Buckingham Athletic crest

Buckingham Athletic were formed in 1933 as Buckingham Juniors, but it was three years before a ground was found, allowing the club to enter the Brackley and District League. When they got their ground it was originally called Timm's Meadow, before later becoming Stratford Fields. In 1939 the club adopted its current name. In 1960–61 they won their first trophy, the North Bucks League Shield.

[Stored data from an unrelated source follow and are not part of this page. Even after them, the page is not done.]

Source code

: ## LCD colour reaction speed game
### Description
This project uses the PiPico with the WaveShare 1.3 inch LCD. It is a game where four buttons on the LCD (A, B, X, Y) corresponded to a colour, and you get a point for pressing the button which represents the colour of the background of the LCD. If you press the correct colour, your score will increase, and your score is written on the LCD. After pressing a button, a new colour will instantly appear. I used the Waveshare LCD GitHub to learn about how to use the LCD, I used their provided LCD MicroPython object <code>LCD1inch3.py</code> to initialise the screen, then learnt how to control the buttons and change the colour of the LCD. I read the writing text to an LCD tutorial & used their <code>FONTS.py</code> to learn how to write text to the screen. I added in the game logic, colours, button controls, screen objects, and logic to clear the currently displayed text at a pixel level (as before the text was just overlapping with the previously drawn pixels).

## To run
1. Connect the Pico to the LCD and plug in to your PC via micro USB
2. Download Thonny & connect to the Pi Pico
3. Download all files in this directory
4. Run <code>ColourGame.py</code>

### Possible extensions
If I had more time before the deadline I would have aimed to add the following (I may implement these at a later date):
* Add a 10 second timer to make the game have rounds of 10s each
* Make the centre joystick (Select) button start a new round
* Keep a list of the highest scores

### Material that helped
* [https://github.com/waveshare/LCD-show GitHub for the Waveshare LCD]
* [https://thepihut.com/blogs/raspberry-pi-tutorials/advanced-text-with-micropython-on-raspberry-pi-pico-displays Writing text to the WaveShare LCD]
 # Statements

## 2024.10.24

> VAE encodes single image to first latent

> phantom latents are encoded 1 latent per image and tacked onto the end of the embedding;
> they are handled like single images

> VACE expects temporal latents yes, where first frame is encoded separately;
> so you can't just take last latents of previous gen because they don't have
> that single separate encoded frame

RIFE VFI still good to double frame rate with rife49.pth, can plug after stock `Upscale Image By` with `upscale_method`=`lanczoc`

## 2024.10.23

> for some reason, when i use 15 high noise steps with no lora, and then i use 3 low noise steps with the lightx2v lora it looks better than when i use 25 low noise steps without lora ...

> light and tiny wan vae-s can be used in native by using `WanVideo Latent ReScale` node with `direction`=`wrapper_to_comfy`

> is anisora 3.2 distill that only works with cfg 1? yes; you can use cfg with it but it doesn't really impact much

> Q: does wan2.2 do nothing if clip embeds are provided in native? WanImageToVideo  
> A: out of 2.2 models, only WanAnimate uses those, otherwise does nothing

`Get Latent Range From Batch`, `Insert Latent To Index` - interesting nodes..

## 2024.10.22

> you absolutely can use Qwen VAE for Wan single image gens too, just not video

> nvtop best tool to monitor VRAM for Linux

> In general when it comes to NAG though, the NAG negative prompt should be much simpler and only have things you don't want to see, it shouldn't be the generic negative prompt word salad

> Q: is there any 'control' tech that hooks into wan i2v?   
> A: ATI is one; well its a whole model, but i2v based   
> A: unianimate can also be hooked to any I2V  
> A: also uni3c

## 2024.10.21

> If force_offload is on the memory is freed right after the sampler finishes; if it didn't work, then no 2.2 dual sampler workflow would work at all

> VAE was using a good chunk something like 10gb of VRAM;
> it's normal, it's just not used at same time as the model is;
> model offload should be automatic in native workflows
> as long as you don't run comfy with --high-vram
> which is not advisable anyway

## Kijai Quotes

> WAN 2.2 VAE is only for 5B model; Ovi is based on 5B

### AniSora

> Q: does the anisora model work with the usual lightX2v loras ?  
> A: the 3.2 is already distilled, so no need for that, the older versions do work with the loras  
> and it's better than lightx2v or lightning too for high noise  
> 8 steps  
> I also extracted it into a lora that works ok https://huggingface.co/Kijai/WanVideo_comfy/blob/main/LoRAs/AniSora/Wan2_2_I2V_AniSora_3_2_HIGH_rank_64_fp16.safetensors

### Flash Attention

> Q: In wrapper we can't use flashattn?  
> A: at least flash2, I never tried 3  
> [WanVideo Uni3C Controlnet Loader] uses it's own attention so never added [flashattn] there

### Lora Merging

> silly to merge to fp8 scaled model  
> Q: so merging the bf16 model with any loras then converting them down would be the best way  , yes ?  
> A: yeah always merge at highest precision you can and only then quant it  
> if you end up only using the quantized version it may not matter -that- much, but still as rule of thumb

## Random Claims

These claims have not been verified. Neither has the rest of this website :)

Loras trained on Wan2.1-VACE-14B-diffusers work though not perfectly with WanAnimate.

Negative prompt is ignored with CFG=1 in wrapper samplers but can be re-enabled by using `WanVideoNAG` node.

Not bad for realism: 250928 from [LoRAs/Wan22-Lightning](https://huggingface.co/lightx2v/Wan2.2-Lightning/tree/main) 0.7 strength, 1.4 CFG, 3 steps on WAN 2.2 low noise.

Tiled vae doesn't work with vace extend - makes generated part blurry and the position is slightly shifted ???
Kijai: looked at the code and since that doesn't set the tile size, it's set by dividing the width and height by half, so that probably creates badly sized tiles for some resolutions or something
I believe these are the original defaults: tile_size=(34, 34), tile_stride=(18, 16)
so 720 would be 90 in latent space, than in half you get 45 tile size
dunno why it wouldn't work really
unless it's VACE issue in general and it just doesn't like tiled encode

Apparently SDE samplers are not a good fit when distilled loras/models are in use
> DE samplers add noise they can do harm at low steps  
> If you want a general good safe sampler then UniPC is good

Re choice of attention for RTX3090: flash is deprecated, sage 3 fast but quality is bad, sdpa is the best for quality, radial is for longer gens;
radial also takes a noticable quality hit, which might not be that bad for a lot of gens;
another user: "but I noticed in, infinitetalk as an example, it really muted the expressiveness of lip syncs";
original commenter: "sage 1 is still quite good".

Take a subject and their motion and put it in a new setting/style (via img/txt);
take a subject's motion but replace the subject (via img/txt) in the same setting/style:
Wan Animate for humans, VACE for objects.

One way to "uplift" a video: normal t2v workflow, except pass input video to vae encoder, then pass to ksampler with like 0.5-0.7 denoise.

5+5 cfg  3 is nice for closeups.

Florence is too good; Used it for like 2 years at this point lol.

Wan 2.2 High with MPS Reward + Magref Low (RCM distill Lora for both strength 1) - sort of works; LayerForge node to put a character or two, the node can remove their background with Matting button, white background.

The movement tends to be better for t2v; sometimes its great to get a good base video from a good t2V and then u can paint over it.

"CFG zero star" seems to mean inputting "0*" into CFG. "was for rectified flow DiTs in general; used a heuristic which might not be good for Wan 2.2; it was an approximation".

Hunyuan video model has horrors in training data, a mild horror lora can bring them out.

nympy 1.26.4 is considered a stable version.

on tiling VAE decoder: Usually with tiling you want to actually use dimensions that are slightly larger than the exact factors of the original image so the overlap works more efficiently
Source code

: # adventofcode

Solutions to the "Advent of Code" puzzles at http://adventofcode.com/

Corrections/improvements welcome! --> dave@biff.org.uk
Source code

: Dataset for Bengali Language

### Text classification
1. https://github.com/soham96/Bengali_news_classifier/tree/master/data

In 1965 Buckingham moved up to Division One of the Hellenic League. In their first season in the league they won the Bucks Junior Cup. After finishing as runners-up in 1968–69, the club were promoted to the Premier Division. They won the Buckingham Senior Charity Cup in 1969–70, but were relegated back to Division One after finishing bottom of the Premier Division in 1971–72. They remained in Division One until dropped back into the North Bucks League in 1979. The club won the Premier Division Shield in 1983–84, and went on to win the league title the following season, not losing a match. They subsequently moved up to Division One of the South Midlands League, which they won at the first attempt. However, they were denied promotion as Stratford Fields was not up to the required grading. They finished as runners-up in 1988–89, and although they were denied promotion again, they were able to move up to the Premier Division in 1991 after winning Division One for a second time.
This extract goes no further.